Time complexity describes how the running time of an algorithm grows as the input size grows. It does not try to predict exact seconds. It describes the shape of growth.

This matters because two correct programs can behave very differently on large inputs.

Core Idea

Time complexity counts the dominant amount of work an algorithm performs. A loop over n elements is usually linear. A nested loop over all pairs of elements is usually quadratic. A search that repeatedly halves the remaining range is usually logarithmic.

The goal is to compare algorithms in a machine-independent way. Exact timing depends on hardware, language, interpreter, operating system, and data. Growth rate is more durable.

Python Example

def has_duplicate(values):
    seen = set()
 
    for value in values:
        if value in seen:
            return True
        seen.add(value)
 
    return False

This function does one pass over values. If hash set operations are treated as constant time on average, the time complexity is O(n).

Common Confusions

Time complexity is not the same as wall-clock speed. A theoretically worse algorithm can be faster on tiny inputs because it has smaller constant overhead.

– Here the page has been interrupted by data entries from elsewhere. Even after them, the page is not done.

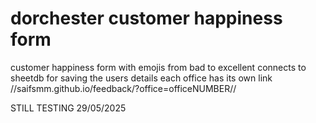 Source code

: # dorchester customer happiness form

customer happiness form with emojis from bad to excellent 
connects to sheetdb for saving the users details
each office has its own link  //saifsmm.github.io/feedback/?office=officeNUMBER//
 
STILL TESTING 29/05/2025
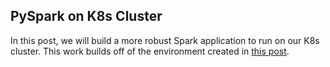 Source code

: ## PySpark on K8s Cluster

In this post, we will build a more robust Spark application to run on our K8s cluster. This work builds off of the environment created in [this post](https://github.com/npa02012/blog_posts/tree/master/k8s_aws_setup).


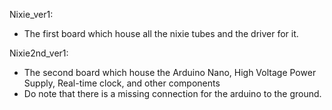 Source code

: Nixie_ver1:
- The first board which house all the nixie tubes and the driver for it.

Nixie2nd_ver1:
- The second board which house the Arduino Nano, High Voltage Power Supply, Real-time clock, and other components
- Do note that there is a missing connection for the arduino to the ground.
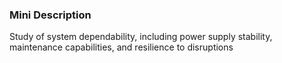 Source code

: ### Mini Description

Study of system dependability, including power supply stability, maintenance capabilities, and resilience to disruptions
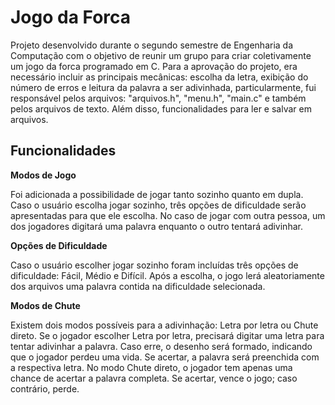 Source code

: # Jogo da Forca

 Projeto desenvolvido durante o segundo semestre de Engenharia da Computação com o objetivo de reunir um grupo para criar coletivamente um jogo da forca programado em C. Para a aprovação do projeto, era necessário incluir as principais mecânicas: escolha da letra, exibição do número de erros e leitura da palavra a ser adivinhada, particularmente, fui responsável pelos arquivos: "arquivos.h", "menu.h", "main.c" e também pelos arquivos de texto. Além disso, funcionalidades para ler e salvar em arquivos.

## Funcionalidades

**Modos de Jogo**

 Foi adicionada a possibilidade de jogar tanto sozinho quanto em dupla. Caso o usuário escolha jogar sozinho, três opções de dificuldade serão apresentadas para que ele escolha. No caso de jogar com outra pessoa, um dos jogadores digitará uma palavra enquanto o outro tentará adivinhar.

**Opções de Dificuldade**

Caso o usuário escolher jogar sozinho foram incluídas três opções de dificuldade: Fácil, Médio e Difícil. Após a escolha, o jogo lerá aleatoriamente dos arquivos uma palavra contida na dificuldade selecionada.

**Modos de Chute**

 Existem dois modos possíveis para a adivinhação: Letra por letra ou Chute direto. Se o jogador escolher Letra por letra, precisará digitar uma letra para tentar adivinhar a palavra. Caso erre, o desenho será formado, indicando que o jogador perdeu uma vida. Se acertar, a palavra será preenchida com a respectiva letra. No modo Chute direto, o jogador tem apenas uma chance de acertar a palavra completa. Se acertar, vence o jogo; caso contrário, perde.

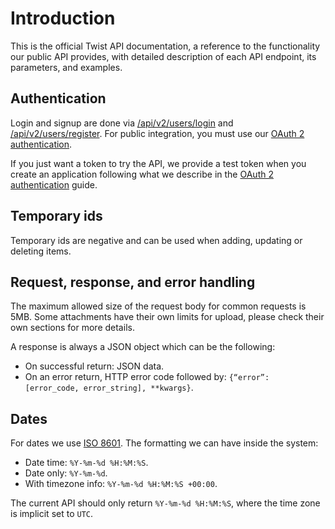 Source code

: # Introduction

This is the official Twist API documentation, a reference to the functionality
our public API provides, with detailed description of each API endpoint, its
parameters, and examples.


## Authentication

Login and signup are done via [/api/v2/users/login](#login)
and [/api/v2/users/register](#register). For public integration, you must
use our [OAuth 2 authentication](#oauth).

If you just want a token to try the API, we provide a test token when you create
an application following what we describe in
the [OAuth 2 authentication](#oauth) guide.


## Temporary ids

Temporary ids are negative and can be used when adding, updating or deleting
items.


## Request, response, and error handling

The maximum allowed size of the request body for common requests is 5MB. Some
attachments have their own limits for upload, please check their own sections
for more details.

A response is always a JSON object which can be the following:

- On successful return: JSON data.
- On an error return, HTTP error code followed by: `{“error”: [error_code, error_string], **kwargs}`.


## Dates

For dates we use [ISO 8601](https://en.wikipedia.org/wiki/ISO_8601). The
formatting we can have inside the system:

- Date time: `%Y-%m-%d %H:%M:%S`.
- Date only: `%Y-%m-%d`.
- With timezone info: `%Y-%m-%d %H:%M:%S +00:00`.

The current API should only return `%Y-%m-%d %H:%M:%S`, where the time zone is
implicit set to `UTC`.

Time complexity also depends on the case being described. Best case, average case, and worst case may be different. A search may find the target immediately in the best case and scan everything in the worst case.

When To Use It

Use time complexity when deciding whether a solution can handle the expected input size. If n can be 100, a quadratic loop may be fine. If n can be 200,000, a quadratic loop is usually not practical.